Let’s say we create both the data models. We create a network of references for the parent/child relationship (a Foo has a reference to his parent and an array list of references to his children). And let’s use a Priority Queue for the amount of help a Foo requires. IIn this case, we are using the optimal data structure for both cases. To find the children of a Foo is a constant O(c) time. To find the best value is also constant time O(c) (look up the JAVA docs if you wish). So this MUST be a O(c) algorithm, yes? But look more closely…

Find Foo that needs most help

Help Foo

Find Foo’s children

Help Foo’s children

But this isn’t the whole story…

Find Foo that needs most help (along the prioityqueue, constant O(c) time)

Help Foo (simple arithmetic, constant O(c) time)

Find the Foo in the parent/child relationship structure (linear O(n) time)

Find the children of Foo (constant time O(c))

Help Foo’s children

Whoops. See how the linear O(n) sneaks in? If we have to help Foos a number of times directly related to the number of Foos (i.e. the number of helps roughly equals number of Foos), it get worse…

Continue to help Foos the number of Foos (linear O(n))

Find Foo that needs most help (along the prioityqueue, constant O(c) time)

Help Foo (simple arithmetic, constant O(c) time)

Find the Foo in the parent/child relationship structure (linear O(n) time)

Find the children of Foo (constant time O(c))

Help Foo’s children

See the quadradic O(nc) ? The two linear O(n), one inside the other? We're back to 36,000,000,000,000 to help all the Foos.

How do you fix it?

Notice the cost comes in when switching the dimension from the amount of help required to the parent/child relationship! It’s this switch that forces us into the quadradic O(nc). THIS IS WHAT YOU WANT TO LOOK FOR IN YOUR DESIGNS.

Imagine if you did not have to switch data structures when you switch dimensions. Imagine if you had a Foo Node, and Foo Node could be a member of the parent/child reference map as well as the value sort? But how? What JAVA Collection supports these two dimensions?

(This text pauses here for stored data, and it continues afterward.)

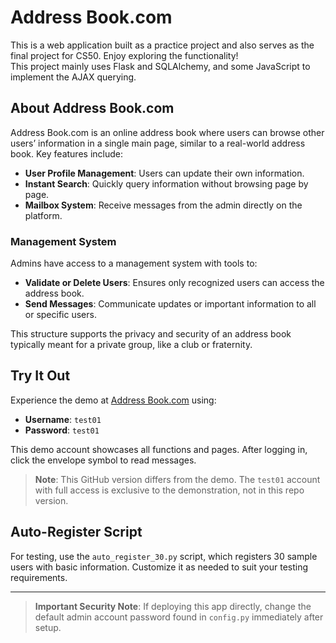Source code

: # Address Book.com

This is a web application built as a practice project and also serves as the final project for CS50. Enjoy exploring the functionality!  
This project mainly uses Flask and SQLAlchemy, and some JavaScript to implement the AJAX querying.

## About Address Book.com

Address Book.com is an online address book where users can browse other users’ information in a single main page, similar to a real-world address book. Key features include:

- **User Profile Management**: Users can update their own information.
- **Instant Search**: Quickly query information without browsing page by page.
- **Mailbox System**: Receive messages from the admin directly on the platform.

### Management System

Admins have access to a management system with tools to:
- **Validate or Delete Users**: Ensures only recognized users can access the address book.
- **Send Messages**: Communicate updates or important information to all or specific users.

This structure supports the privacy and security of an address book typically meant for a private group, like a club or fraternity.

## Try It Out

Experience the demo at [Address Book.com](https://ha3269570.pythonanywhere.com/login) using:
- **Username**: `test01`
- **Password**: `test01`

This demo account showcases all functions and pages. After logging in, click the envelope symbol to read messages.

> **Note**: This GitHub version differs from the demo. The `test01` account with full access is exclusive to the demonstration, not in this repo version.

## Auto-Register Script

For testing, use the `auto_register_30.py` script, which registers 30 sample users with basic information. Customize it as needed to suit your testing requirements.

---

> **Important Security Note**: If deploying this app directly, change the default admin account password found in `config.py` immediately after setup.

The answer is NONE. All the JAVA Collections support a single dimension.

So do we give up? No. What you need to do is build your own data structure with elements of BOTH the parent/child reference map as well as the value sort. What if a Foo Node contains the parent reference, array list of child references, as well as the references required to support a Red Black (google binary tree algorithms) tree, and with the Red Black tree, you sort by the amount of help needed? This turns our algorithm into…

Continue to help Foos the number of Foos (linear O(n))

Find Foo that needs most help (Foo Node in the Red Black Tree, constant O(c) time)

Help Foo (simple arithmetic, constant O(c) time)

Find the Foo in the parent/child relationship structure (you have Foo Node – you already have it. Constant O(c) time)

Find the children of Foo (constant time O(c))

Help Foo’s children

Boom! The inner O(n) goes away. O(nc) becomes O(n). A run time of 48 hours becomes four hours. You become a rock star. 😊

Summary

If I define an engine as (task generate, read, process, write) and you notice a very long process step, run PSR Logger or code profile. If you don’t see calls to functions you shouldn’t be calling (database queries in process step for example), you need to do Big O. With Big O you are looking for Loops. Loops can be hidden in the data structure you choose. Look to make sure you are using the correct data structure. Look for cases in which you are trying to use a data structure along two different dimensions. The cost of this mistake can be as much as an order of magnitude (10x run time) or worse!